Arbitration ERISA Patent LaborRelations
Whether the Eighth Circuit conflicts with this Court's holding that retirement healthcare vesting may be proved by 'explicit terms', 'implied terms', or 'industry practice'
QUESTIONS PRESENTED Applying “ordinary principles of contract law,” this Court held that retirement healthcare vesting may be proved by “explicit terms, implied terms, or industry practice.” CNH Industrial v. Reese, 1388 S.Ct. 761, 764-765 (2018). Earlier, four Justices recognized that “no rule requires ‘clear and express’ language” to show that contracting parties intended retirement healthcare to vest and continue beyond expiration of the collective bargaining agreement (“CBA”). M&G Polymers v. Tackett, 135 S.Ct. 926, 938 (2015) (Ginsburg, J., concurring). Pacheco v. Honeywell Int’l., 918 F.3d 961 (8th Cir. 2019), decided below that a CBA promise of healthcare for retirees until “age 65” is not “explicit vesting language.” The Eighth Circuit refused to consider “implied terms” and “industry practice” to determine whether the promised healthcare was intended to continue beyond CBA expiration. The Eighth Circuit decision raises questions warranting review under S. Ct.
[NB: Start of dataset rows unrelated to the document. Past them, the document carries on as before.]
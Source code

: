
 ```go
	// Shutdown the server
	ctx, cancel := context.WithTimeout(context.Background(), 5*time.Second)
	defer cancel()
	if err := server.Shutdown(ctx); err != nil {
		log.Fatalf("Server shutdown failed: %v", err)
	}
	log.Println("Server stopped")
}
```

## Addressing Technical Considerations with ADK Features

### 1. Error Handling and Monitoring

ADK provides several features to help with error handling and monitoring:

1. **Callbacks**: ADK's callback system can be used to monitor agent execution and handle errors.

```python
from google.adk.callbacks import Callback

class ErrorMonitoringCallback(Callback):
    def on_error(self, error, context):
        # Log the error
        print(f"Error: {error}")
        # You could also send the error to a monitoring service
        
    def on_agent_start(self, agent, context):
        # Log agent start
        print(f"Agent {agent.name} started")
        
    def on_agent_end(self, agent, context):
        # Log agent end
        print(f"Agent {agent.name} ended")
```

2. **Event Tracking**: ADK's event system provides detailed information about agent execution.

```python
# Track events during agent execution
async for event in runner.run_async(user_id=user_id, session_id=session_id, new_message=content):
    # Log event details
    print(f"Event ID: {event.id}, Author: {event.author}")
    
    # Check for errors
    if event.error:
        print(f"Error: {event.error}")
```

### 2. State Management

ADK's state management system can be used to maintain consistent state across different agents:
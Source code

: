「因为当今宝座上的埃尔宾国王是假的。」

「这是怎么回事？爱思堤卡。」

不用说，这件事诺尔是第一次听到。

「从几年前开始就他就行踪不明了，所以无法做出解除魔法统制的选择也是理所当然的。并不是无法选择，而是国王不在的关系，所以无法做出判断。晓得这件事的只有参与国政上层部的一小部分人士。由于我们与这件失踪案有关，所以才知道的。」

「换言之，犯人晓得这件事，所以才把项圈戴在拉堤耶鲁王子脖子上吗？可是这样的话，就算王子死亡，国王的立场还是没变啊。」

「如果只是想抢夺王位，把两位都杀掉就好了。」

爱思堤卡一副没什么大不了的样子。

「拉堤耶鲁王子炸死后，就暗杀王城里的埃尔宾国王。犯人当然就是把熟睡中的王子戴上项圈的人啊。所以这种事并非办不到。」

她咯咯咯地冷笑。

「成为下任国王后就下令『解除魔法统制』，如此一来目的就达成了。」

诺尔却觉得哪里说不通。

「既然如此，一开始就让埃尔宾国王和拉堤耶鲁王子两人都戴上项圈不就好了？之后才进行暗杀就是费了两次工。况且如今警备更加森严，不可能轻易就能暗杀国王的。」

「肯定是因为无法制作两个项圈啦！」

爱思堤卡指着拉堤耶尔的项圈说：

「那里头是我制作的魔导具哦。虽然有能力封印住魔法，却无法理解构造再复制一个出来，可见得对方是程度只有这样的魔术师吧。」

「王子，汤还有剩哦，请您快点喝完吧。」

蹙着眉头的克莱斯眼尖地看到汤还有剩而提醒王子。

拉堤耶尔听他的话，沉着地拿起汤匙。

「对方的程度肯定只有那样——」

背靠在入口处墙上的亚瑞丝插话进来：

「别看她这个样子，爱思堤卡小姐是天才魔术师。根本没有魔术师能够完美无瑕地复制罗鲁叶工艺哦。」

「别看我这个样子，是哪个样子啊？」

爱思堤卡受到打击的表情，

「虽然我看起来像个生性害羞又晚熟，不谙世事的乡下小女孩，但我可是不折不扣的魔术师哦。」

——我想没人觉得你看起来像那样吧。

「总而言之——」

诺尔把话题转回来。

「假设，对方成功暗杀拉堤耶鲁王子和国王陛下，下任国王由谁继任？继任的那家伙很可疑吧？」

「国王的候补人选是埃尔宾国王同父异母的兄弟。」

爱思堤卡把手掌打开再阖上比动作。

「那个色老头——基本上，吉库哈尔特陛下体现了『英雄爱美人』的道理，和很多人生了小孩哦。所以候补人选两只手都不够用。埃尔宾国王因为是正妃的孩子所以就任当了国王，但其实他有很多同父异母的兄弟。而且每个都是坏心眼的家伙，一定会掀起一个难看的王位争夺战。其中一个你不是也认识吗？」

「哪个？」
Rules 10(a) and (c): 1. whether the Eighth Circuit conflicts with this Court’s holding that retirement healthcare vesting may be proved by “explicit terms” or by “implied terms” or by “industry practice”; 2. whether the Eighth Circuit conflicts with the Fourth and Ninth Circuits and the highest courts in Illinois and Maryland, which all hold that “age 65” CBA promises are explicit and vest healthcare until each retiree turns 65—the Medicare milestone— regardless of CBA expiration; and ii 3. whether the Eighth Circuit conflicts with the Third and Seventh Circuits, which hold that federal common law ambiguity principles require consideration of the parties’ practice, performance, admissions, and “real-world context,” as necessary to interpretation of fringe benefit promises.